After hearing about Musiyenko’s ascent, first ascensionist Kevin Worrall wrote him a personal note: “I hope you weren’t too gripped to enjoy the architecture up there. That’s a major accomplishment that sets the bar a notch or two higher for Valley ice, I’d say.” Peter Mayfield soloed The Silver Strand (Chapman-Minks-Worrall, 1977), a 600-foot WI5 in the Widow’s Tears area, “some time ago, but the scale of The Tears is a step beyond,” Worrall continued.
[Photo] Jimmy Haden
While no records are kept of Widow’s Tears’ ascents, it has been climbed an estimated 30 times, and it is possible that someone else may have previously soloed it. Musiyenko climbed the route in about 2 hours and 40 minutes. Two parties made ascents of the icefall on December 31, 2015, the day before Musiyenko’s solo, including Sarah Thompson and Mike Collins. She reported on her Facebook page that it was the third ice route she’s ever climbed.

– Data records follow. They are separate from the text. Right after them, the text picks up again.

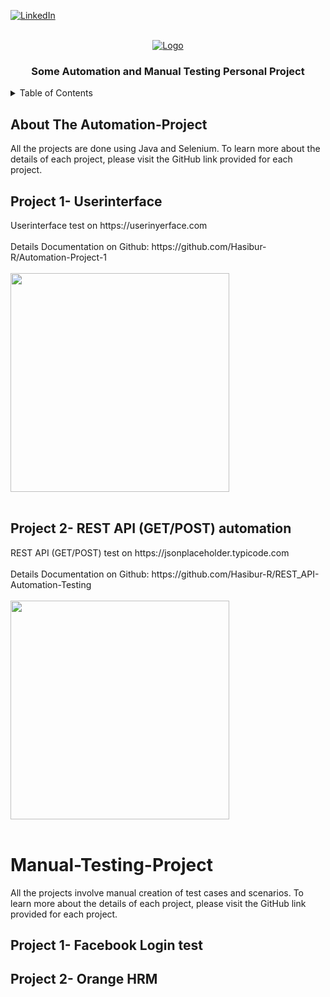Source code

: <a name="readme-top"></a>

<!-- PROJECT SHIELDS -->
[![LinkedIn][linkedin-shield]][linkedin-url]


<!-- PROJECT LOGO -->
<br />
<div align="center">
  <a href="https://github.com/Hasibur-R/Some-Automation-and-Manual-Testing-Project">
    <img src="https://cdn.discordapp.com/attachments/1170655156229128232/1181174538357186632/3.png?ex=65801983&is=656da483&hm=93abe2c05caf562b418f29f9664281664855bc386d5c3c6d8baf002745521975&" alt="Logo">
  </a>

  <h3 align="center">Some Automation and Manual Testing Personal Project</h3>
</div>

 <!-- TABLE OF CONTENTS -->
<details>
  <summary>Table of Contents</summary>
  <ol>
    <li>
      <a href="#auto-project">About The Automation-Project</a>
    </li>
    <li>
      <a href="#project-1-userinterface">Project 1- Userinterface</a>
      <ul>
        <li><a href="#built-with">Built With</a></li>
      </ul>
    </li>
     <li>
      <a href="#auto-2">Project 2- REST API (GET/POST) automation</a>
      <ul>
        <li><a href="#built-with">Built With</a></li>
      </ul>
    </li>
  </ol>
</details>


<!-- Autmotion PROJECT -->
<h2 id="auto-project">About The Automation-Project</h2>
All the projects are done using Java and Selenium. To learn more about the details of each project, please visit the GitHub link provided for each project.
 <br>



<h2 id="project-1-userinterface"> Project 1- Userinterface</h2>
Userinterface test on https://userinyerface.com <br><br>
Details Documentation on Github: https://github.com/Hasibur-R/Automation-Project-1<br><br>
<img src="https://cdn.discordapp.com/attachments/1170655156229128232/1170655517694246922/HomePage.png?ex=6559d4e9&is=65475fe9&hm=fbcb11543eef4b219c060b1eae708ea33d53fe3f48714c95564cc8559589a5a5&" height="350"><br><br>


<h2 id="auto-2">Project 2- REST API (GET/POST) automation</h2>
REST API (GET/POST) test on https://jsonplaceholder.typicode.com <br><br>
Details Documentation on Github: https://github.com/Hasibur-R/REST_API-Automation-Testing <br><br>
<img src="https://cdn.discordapp.com/attachments/1170655156229128232/1179506285570445335/BeFunky-collage.jpg?ex=657a07d4&is=656792d4&hm=4fd982815f9b60c096bbf4dba17f1a4ac096575a7db28d25d3a37a1477010ff4&" height="350"><br><br>

# Manual-Testing-Project
All the projects involve manual creation of test cases and scenarios. To learn more about the details of each project, please visit the GitHub link provided for each project.
## Project 1- Facebook Login test
## Project 2- Orange HRM










<!-- MARKDOWN LINKS & IMAGES -->
<!-- https://www.markdownguide.org/basic-syntax/#reference-style-links -->
[contributors-shield]: https://img.shields.io/github/contributors/othneildrew/Best-README-Template.svg?style=for-the-badge
[contributors-url]: https://github.com/othneildrew/Best-README-Template/graphs/contributors
[forks-shield]: https://img.shields.io/github/forks/othneildrew/Best-README-Template.svg?style=for-the-badge
[forks-url]: https://github.com/othneildrew/Best-README-Template/network/members
[stars-shield]: https://img.shields.io/github/stars/othneildrew/Best-README-Template.svg?style=for-the-badge
[stars-url]: https://github.com/othneildrew/Best-README-Template/stargazers
[issues-shield]: https://img.shields.io/github/issues/othneildrew/Best-README-Template.svg?style=for-the-badge
[issues-url]: https://github.com/othneildrew/Best-README-Template/issues
[license-shield]: https://img.shields.io/github/license/othneildrew/Best-README-Template.svg?style=for-the-badge
[license-url]: https://github.com/othneildrew/Best-README-Template/blob/master/LICENSE.txt
[linkedin-shield]: https://img.shields.io/badge/-LinkedIn-black.svg?style=for-the-badge&logo=linkedin&colorB=555
[linkedin-url]: https://www.linkedin.com/in/hasibur-r/
[product-screenshot]: images/screenshot.png
[Next.js]: https://img.shields.io/badge/next.js-000000?style=for-the-badge&logo=nextdotjs&logoColor=white
[Next-url]: https://nextjs.org/
[React.js]: https://img.shields.io/badge/React-20232A?style=for-the-badge&logo=react&logoColor=61DAFB
[React-url]: https://reactjs.org/
[Vue.js]: https://img.shields.io/badge/Vue.js-35495E?style=for-the-badge&logo=vuedotjs&logoColor=4FC08D
[Vue-url]: https://vuejs.org/
[Angular.io]: https://img.shields.io/badge/Angular-DD0031?style=for-the-badge&logo=angular&logoColor=white
[Angular-url]: https://angular.io/
[Svelte.dev]: https://img.shields.io/badge/Svelte-4A4A55?style=for-the-badge&logo=svelte&logoColor=FF3E00
[Svelte-url]: https://svelte.dev/
[Laravel.com]: https://img.shields.io/badge/Laravel-FF2D20?style=for-the-badge&logo=laravel&logoColor=white
[Laravel-url]: https://laravel.com
[Bootstrap.com]: https://img.shields.io/badge/Bootstrap-563D7C?style=for-the-badge&logo=bootstrap&logoColor=white
[Bootstrap-url]: https://getbootstrap.com
[JQuery.com]: https://img.shields.io/badge/jQuery-0769AD?style=for-the-badge&logo=jquery&logoColor=white
[JQuery-url]: https://jquery.com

A Valley local, who prefers to remain anonymous, told Alpinist that he soloed Widow’s Tears the day after Musiyenko. The anonymous climber ascended Tombstone Falls, to the left of Sentinel Rock, the day before his solo ascent of Widow’s Tears. He wasn’t alone on Widow’s Tears, as he ran into Brian Biega and Jimmy Haden. “It was in great shape, but it was thin in spots. I’m glad I brought a file so I could sharpen my tools while hanging out and waiting for those guys.”
“On the first pitch you’re definitely climbing two- to three-inch ice and you’re banging rock,” Haden said. “As you get higher on the route, it gets better and better.”
As temperatures are rising, Widow’s Tears is quickly falling out of condition and rain is expected tomorrow (1.15.16).
Yosemite climber Dan McDevitt told Alpinist regarding the flurry of activity on the route, “It’s the biggest season yet.”